Various extra features are present, such as graphical stats monitoring, voltage regulation for memory, GPU and even the power unit (AUX), all of which have to be supported by the graphics card too, of course. Video recording hasn’t been left out either, in several grades of quality, as the same goes for clock profiling and fan settings, which go beyond simple tweaks. This version of MSI Afterburner works with all models, independently of the manufacturer of the card or chip (both Nvidia and AMD GPUs are fully supported), so it’s excellent news for anyone, in short.
The last piece of software may very well be the simplest one, signed by Sapphire. This is a proprietary solution built from scratch, as can be seen from the relatively short list of features. Furthermore, this software is limited to Radeon models only, so it’s not even partially compatible with NVIDIA products. The number of options barely surpasses what you can find in the Catalyst Control Centre, but those with lower appetites won’t really mind. The interesting thing is that this program worked in full on various Radeon-based notebooks we’ve installed it on, although all other programs encountered issues on them, so bear this in mind if you’re a user on the go.

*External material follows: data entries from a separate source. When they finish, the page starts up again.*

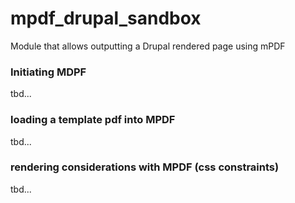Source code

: # mpdf_drupal_sandbox
Module that allows outputting a Drupal rendered page using mPDF

### Initiating MDPF
tbd...

### loading a template pdf into MPDF
tbd...

### rendering considerations with MPDF (css constraints)
tbd...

|ASUS GPU Tweak||EVGA Precision Tool||MSI Afterburner||Sapphire TriXX|
|Version||v18.104.22.168||v2.1.2||v2.1.0 [ v.2.2.0 beta 12]||v.4.1.0|
|Work with other brands||Yes||Yes||Yes||Yes|
|Support GeForce / Radeon||Yes / Yes||No / Yes||Yes / Yes||No / Yes|
We strongly suggest that you have a first-hand experience with at least a couple of these programs before opting for one, as that’s the only way to ascertain your opinion. In general, EVGA and Sapphire solutions are simple and rather limited, but also neat and tiny programs. On the other hand, Afterburner and GPU Tweak are tangibly more serious overclock programs which offer a load of options and don’t tend to get in your way if it isn’t their particular graphics card you’re using. Finally, MSI Afterburner is pretty much as good as it’ll get and receives updates frequently, while GPU Tweak offers similar functionality, but still has some length to go in order to iron out all the tiny issues that currently hamper it.